Saved entries:
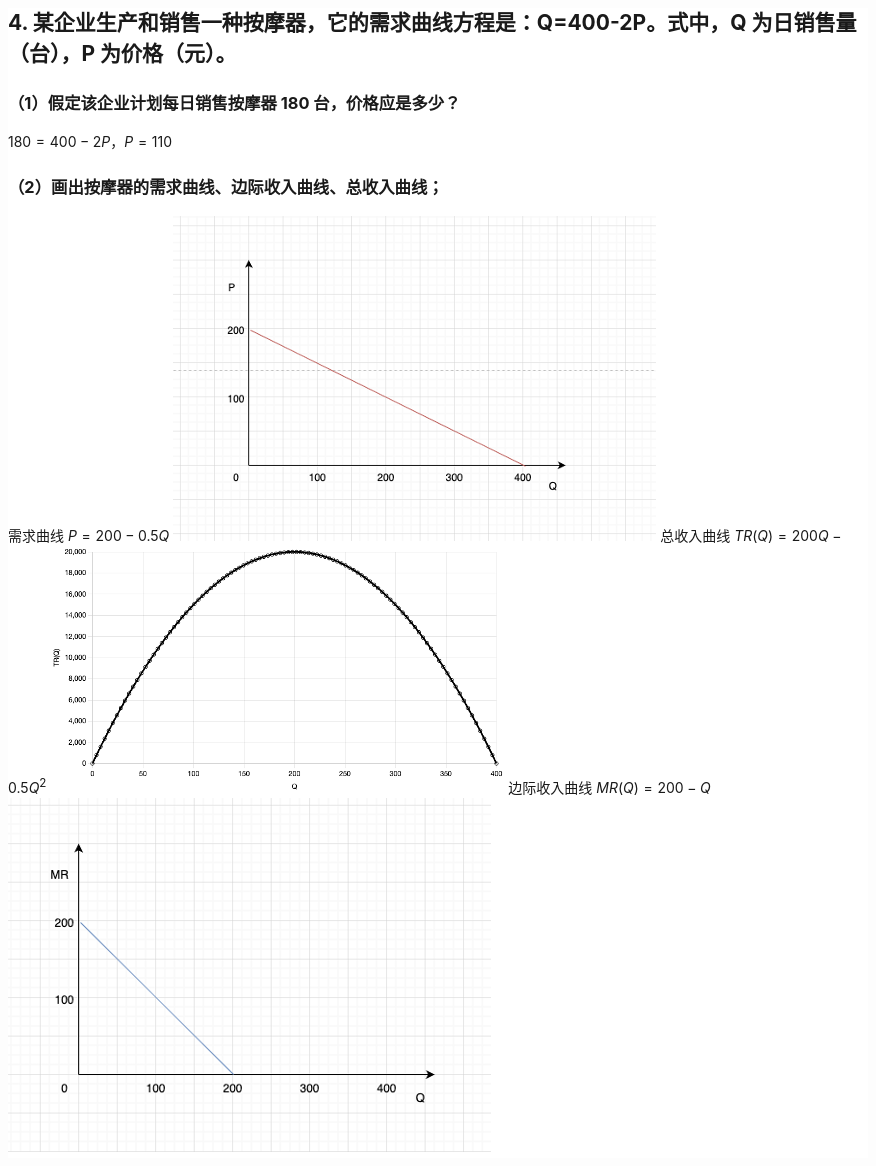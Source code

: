 ## 4.	某企业生产和销售一种按摩器，它的需求曲线方程是：Q=400-2P。式中，Q 为日销售量（台），P 为价格（元）。
### （1）假定该企业计划每日销售按摩器 180 台，价格应是多少？
$180=400-2P，P=110$
### （2）画出按摩器的需求曲线、边际收入曲线、总收入曲线；
需求曲线 $P=200−0.5Q$
![](./4_2_1.png)
总收入曲线 $TR(Q)=200Q−0.5Q^2$
![](./4_2_2.png)
边际收入曲线 $MR(Q)=200−Q$
![](./4_2_3.png)
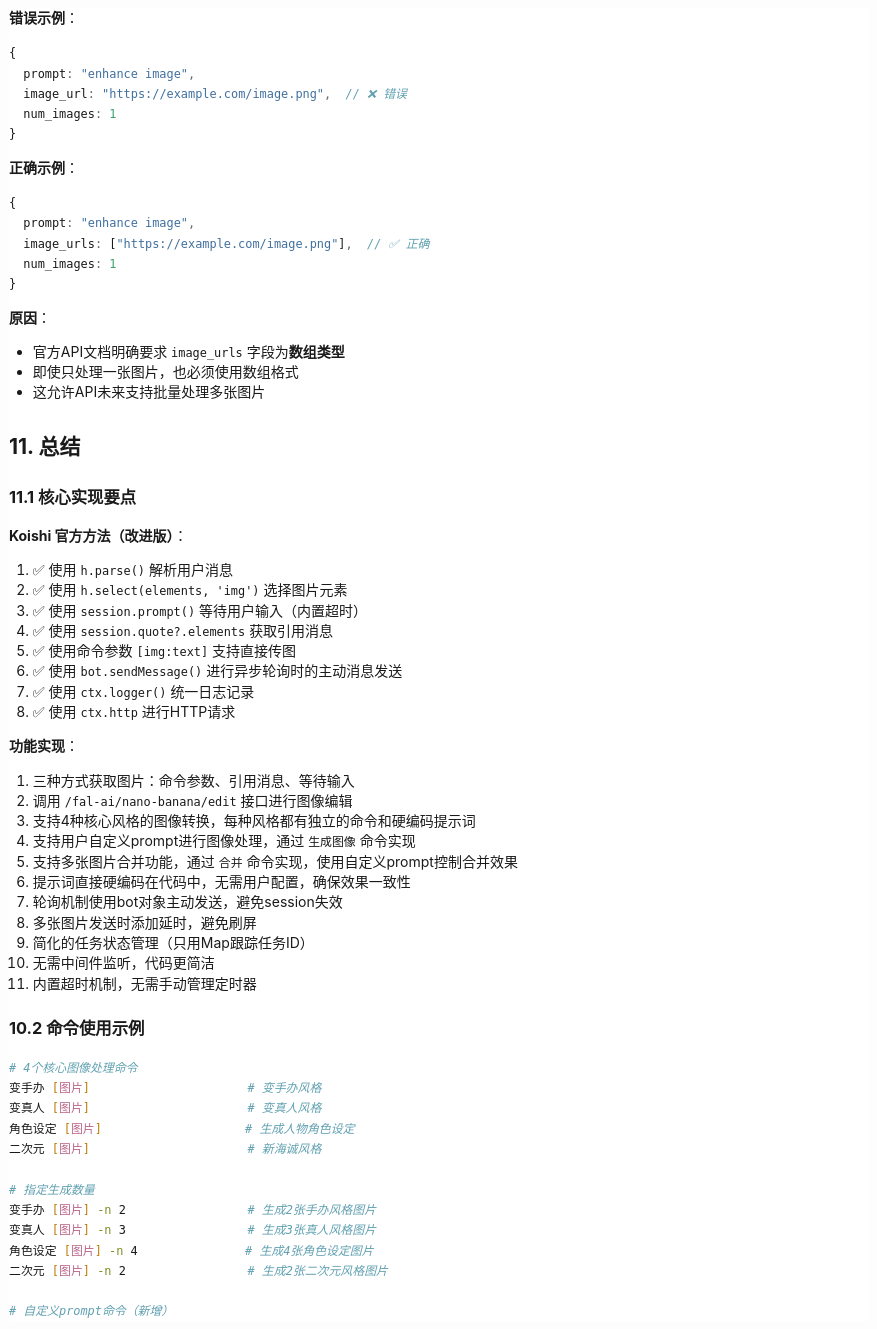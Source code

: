 **错误示例**：
```typescript
{
  prompt: "enhance image",
  image_url: "https://example.com/image.png",  // ❌ 错误
  num_images: 1
}
```

**正确示例**：
```typescript
{
  prompt: "enhance image",
  image_urls: ["https://example.com/image.png"],  // ✅ 正确
  num_images: 1
}
```

**原因**：
- 官方API文档明确要求 `image_urls` 字段为**数组类型**
- 即使只处理一张图片，也必须使用数组格式
- 这允许API未来支持批量处理多张图片

## 11. 总结

### 11.1 核心实现要点

**Koishi 官方方法（改进版）**：
1. ✅ 使用 `h.parse()` 解析用户消息
2. ✅ 使用 `h.select(elements, 'img')` 选择图片元素
3. ✅ 使用 `session.prompt()` 等待用户输入（内置超时）
4. ✅ 使用 `session.quote?.elements` 获取引用消息
5. ✅ 使用命令参数 `[img:text]` 支持直接传图
6. ✅ 使用 `bot.sendMessage()` 进行异步轮询时的主动消息发送
7. ✅ 使用 `ctx.logger()` 统一日志记录
8. ✅ 使用 `ctx.http` 进行HTTP请求

**功能实现**：
1. 三种方式获取图片：命令参数、引用消息、等待输入
2. 调用 `/fal-ai/nano-banana/edit` 接口进行图像编辑
3. 支持4种核心风格的图像转换，每种风格都有独立的命令和硬编码提示词
4. 支持用户自定义prompt进行图像处理，通过 `生成图像` 命令实现
5. 支持多张图片合并功能，通过 `合并` 命令实现，使用自定义prompt控制合并效果
6. 提示词直接硬编码在代码中，无需用户配置，确保效果一致性
7. 轮询机制使用bot对象主动发送，避免session失效
8. 多张图片发送时添加延时，避免刷屏
9. 简化的任务状态管理（只用Map跟踪任务ID）
10. 无需中间件监听，代码更简洁
11. 内置超时机制，无需手动管理定时器

### 10.2 命令使用示例

```bash
# 4个核心图像处理命令
变手办 [图片]                      # 变手办风格
变真人 [图片]                      # 变真人风格
角色设定 [图片]                    # 生成人物角色设定
二次元 [图片]                      # 新海诚风格

# 指定生成数量
变手办 [图片] -n 2                 # 生成2张手办风格图片
变真人 [图片] -n 3                 # 生成3张真人风格图片
角色设定 [图片] -n 4               # 生成4张角色设定图片
二次元 [图片] -n 2                 # 生成2张二次元风格图片

# 自定义prompt命令（新增）
```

▶ Your objective
Retype the entries exactly, skipping every picture.

▶ Problem solution
Source code

: ## 4.	某企业生产和销售一种按摩器，它的需求曲线方程是：Q=400-2P。式中，Q 为日销售量（台），P 为价格（元）。
### （1）假定该企业计划每日销售按摩器 180 台，价格应是多少？
$180=400-2P，P=110$
### （2）画出按摩器的需求曲线、边际收入曲线、总收入曲线；
需求曲线 $P=200−0.5Q$
![](./4_2_1.png)
总收入曲线 $TR(Q)=200Q−0.5Q^2$
![](./4_2_2.png)
边际收入曲线 $MR(Q)=200−Q$
![](./4_2_3.png)
Source code

: **错误示例**：
```typescript
{
  prompt: "enhance image",
  image_url: "https://example.com/image.png",  // ❌ 错误
  num_images: 1
}
```

**正确示例**：
```typescript
{
  prompt: "enhance image",
  image_urls: ["https://example.com/image.png"],  // ✅ 正确
  num_images: 1
}
```

**原因**：
- 官方API文档明确要求 `image_urls` 字段为**数组类型**
- 即使只处理一张图片，也必须使用数组格式
- 这允许API未来支持批量处理多张图片

## 11. 总结

### 11.1 核心实现要点

**Koishi 官方方法（改进版）**：
1. ✅ 使用 `h.parse()` 解析用户消息
2. ✅ 使用 `h.select(elements, 'img')` 选择图片元素
3. ✅ 使用 `session.prompt()` 等待用户输入（内置超时）
4. ✅ 使用 `session.quote?.elements` 获取引用消息
5. ✅ 使用命令参数 `[img:text]` 支持直接传图
6. ✅ 使用 `bot.sendMessage()` 进行异步轮询时的主动消息发送
7. ✅ 使用 `ctx.logger()` 统一日志记录
8. ✅ 使用 `ctx.http` 进行HTTP请求

**功能实现**：
1. 三种方式获取图片：命令参数、引用消息、等待输入
2. 调用 `/fal-ai/nano-banana/edit` 接口进行图像编辑
3. 支持4种核心风格的图像转换，每种风格都有独立的命令和硬编码提示词
4. 支持用户自定义prompt进行图像处理，通过 `生成图像` 命令实现
5. 支持多张图片合并功能，通过 `合并` 命令实现，使用自定义prompt控制合并效果
6. 提示词直接硬编码在代码中，无需用户配置，确保效果一致性
7. 轮询机制使用bot对象主动发送，避免session失效
8. 多张图片发送时添加延时，避免刷屏
9. 简化的任务状态管理（只用Map跟踪任务ID）
10. 无需中间件监听，代码更简洁
11. 内置超时机制，无需手动管理定时器

### 10.2 命令使用示例

```bash
# 4个核心图像处理命令
变手办 [图片]                      # 变手办风格
变真人 [图片]                      # 变真人风格
角色设定 [图片]                    # 生成人物角色设定
二次元 [图片]                      # 新海诚风格

# 指定生成数量
变手办 [图片] -n 2                 # 生成2张手办风格图片
变真人 [图片] -n 3                 # 生成3张真人风格图片
角色设定 [图片] -n 4               # 生成4张角色设定图片
二次元 [图片] -n 2                 # 生成2张二次元风格图片

# 自定义prompt命令（新增）
```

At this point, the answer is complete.